According to Rush Akin, sales director, government at Lytx, a company that offers fleet safety solutions that can help detect the subtle signs of distracted and drowsy driving in real time. Being a waste or recycling driver is among the top 10 most dangerous professions in the U.S.
“It’s every organization’s goal to get their drivers home safely at the end of the day and to help protect the communities they serve,” Akin said. “That means keeping them free from distractions while driving, and being aware of what’s happening in and around their vehicle to avoid hazards in the pursuit of their duties.”
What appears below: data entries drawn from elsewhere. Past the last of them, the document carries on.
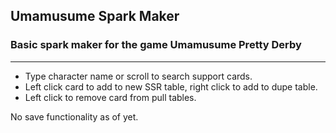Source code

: ## Umamusume Spark Maker

### Basic spark maker for the game Umamusume Pretty Derby

---

- Type character name or scroll to search support cards.  
- Left click card to add to new SSR table, right click to add to dupe table.  
- Left click to remove card from pull tables.

No save functionality as of yet.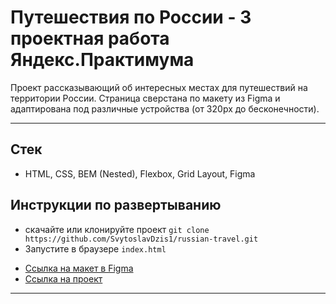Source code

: # Путешествия по России - 3 проектная работа Яндекс.Практимума

Проект рассказывающий об интересных местах для путешествий на территории России. Страница сверстана по макету из Figma и адаптирована под различные устройства (от 320px до бесконечности).

------------------------------------------------------------

## Стек
* HTML, CSS, BEM (Nested), Flexbox, Grid Layout, Figma

## Инструкции по развертыванию
- скачайте или клонируйте проект `git clone https://github.com/SvytoslavDzis1/russian-travel.git`
- Запустите в браузере `index.html`

* [Ссылка на макет в Figma](https://www.figma.com/file/5S2WSbEFL6awjVWJ0NWL8Q/Sprint-3_-Russia-_-desktop-mobile?node-id=28503%3A0)
* [Ссылка на проект](https://SvytoslavDzis1.github.io/russian-travel/index.html)

------------------------------------------------------------
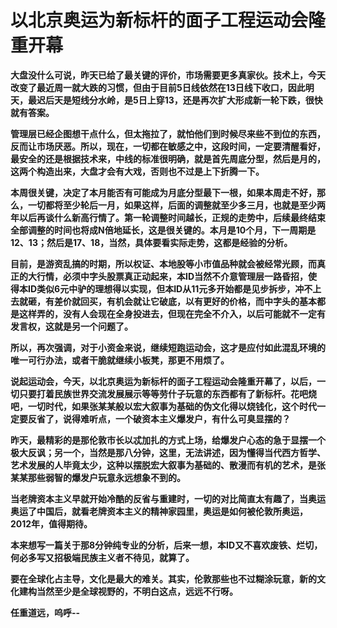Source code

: 以北京奥运为新标杆的面子工程运动会隆重开幕
====



**大盘没什么可说，昨天已给了最关键的评价，市场需要更多真家伙。技术上，今天改变了最近周一就大跌的习惯，但由于目前5日线依然在13日线下收口，因此明天，最迟后天是短线分水岭，是5日上穿13，还是再次扩大形成新一轮下跌，很快就有答案。**

**管理层已经企图想干点什么，但太拖拉了，就怕他们到时候尽来些不到位的东西，反而让市场厌恶。所以，现在，一切都在敏感之中，这段时间，一定要清醒看好，最安全的还是根据技术来，中线的标准很明确，就是首先周底分型，然后是月的，这两个构造出来，大盘才会有大戏，否则也不过是上下折腾一下。**

**本周很关键，决定了本月能否有可能成为月底分型最下一根，如果本周走不好，那么，一切都将至少轮后一月，如果这样，后面的调整就至少多三月，也就是至少两年以后再谈什么新高行情了。第一轮调整时间越长，正规的走势中，后续最终结束全部调整的时间也将成N倍地延长，这是很关键的。本月是10个月，下一周期是12、13；然后是17、18，当然，具体要看实际走势，这都是经验的分析。**

**目前，是游资乱搞的时期，所以权证、本地股等小市值品种就会被经常光顾，而真正的大行情，必须中字头股票真正动起来，本ID当然不介意管理层一路昏招，使得本ID类似6元中驴的理想得以实现，但本ID从11元多开始都是见步拆步，冲不上去就砸，有差价就回买，有机会就让它破底，以有更好的价格，而中字头的基本都是这样弄的，没有人会现在全身投进去，但现在完全不介入，以后可能就不一定有发言权，这就是另一个问题了。**

**所以，再次强调，对于小资金来说，继续短跑运动会，这才是应付如此混乱环境的唯一可行办法，或者干脆就继续小板凳，那更不用烦了。**

**说起运动会，今天，以北京奥运为新标杆的面子工程运动会隆重开幕了，以后，一切只要打着民族世界交流发展展示等等劳什子玩意的东西都有了新标杆。花吧烧吧，一切时代，如果张某某般以宏大叙事为基础的伪文化得以烧钱化，这个时代一定要反省了，说得难听点，一个破资本主义爆发户，有什么可臭显摆的？**

**昨天，最精彩的是那伦敦市长以忒加扎的方式上场，给爆发户心态的急于显摆一个极大反讽；另一个，当然是那八分钟，这里，无法讲述，因为懂得当代西方哲学、艺术发展的人毕竟太少，这种以摆脱宏大叙事为基础的、散漫而有机的艺术，是张某某那些弱智的爆发户玩意永远想象不到的。**

**当老牌资本主义早就开始冷酷的反省与重建时，一切的对比简直太有趣了，当奥运奥运了中国后，就看老牌资本主义的精神家园里，奥运是如何被伦敦所奥运，2012年，值得期待。**

**本来想写一篇关于那8分钟纯专业的分析，后来一想，本ID又不喜欢废铁、烂切，何必多写又招极端民族主义者不待见，就算了。**

**要在全球化占主导，文化是最大的难关。其实，伦敦那些也不过糊涂玩意，新的文化建构当然至少是全球视野的，不明白这点，远远不行呀。**

**任重道远，呜呼--**
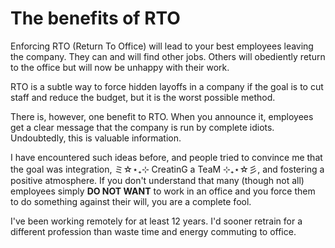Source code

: # The benefits of RTO

Enforcing RTO (Return To Office) will lead to your best employees leaving the company. They can and will find other jobs. Others will obediently return to the office but will now be unhappy with their work.

RTO is a subtle way to force hidden layoffs in a company if the goal is to cut staff and reduce the budget, but it is the worst possible method.

There is, however, one benefit to RTO. When you announce it, employees get a clear message that the company is run by complete idiots. Undoubtedly, this is valuable information.

I have encountered such ideas before, and people tried to convince me that the goal was integration, ミ☆⋆₊⊹ CreatinG a TeaM ⊹₊⋆☆彡, and fostering a positive atmosphere. If you don't understand that many (though not all) employees simply **DO NOT WANT** to work in an office and you force them to do something against their will, you are a complete fool.

I've been working remotely for at least 12 years. I'd sooner retrain for a different profession than waste time and energy commuting to office.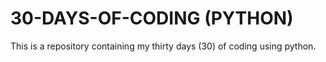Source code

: # 30-DAYS-OF-CODING (PYTHON)
This is a repository containing my thirty days (30) of coding using python.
“After spending over 25 years in the solid waste industry, a major issue facing the industry is driver distraction,” said William Cole, lead safety advisor for Advantek Waste Management Services. “More and more people are driving, talking, texting, checking e-mails and doing other things rather than focusing on their surroundings. Driving takes 100 percent focus all the time on what is going on outside the vehicle. A driver never knows what may happen at any given second and needs to be ready to react to any unanticipated event, not looking down at a phone.”
“The shortage of drivers is due to a lot of reasons – lower fuel prices, the steady economy, and online shopping just to name few. These factors have also added more freight to the roadways,” Cole said. “That, along with aging drivers and a new generation that is reluctant to enter the field, has contributed to driver shortage and this will continue to be an issue.”
In addition to driver distraction and unqualified drivers, waste management collection drivers also face a myriad of hazards on the road, including being hit by careless drivers. As a result, more and more cities are passing “slow down” ordinances around recycling and waste collection vehicles.
This initiative, Slow Down To Get Around, was originally developed by the National Waste and Recycling Association (NWRA) in conjunction with Rumpke Consolidated and McNeilus Companies.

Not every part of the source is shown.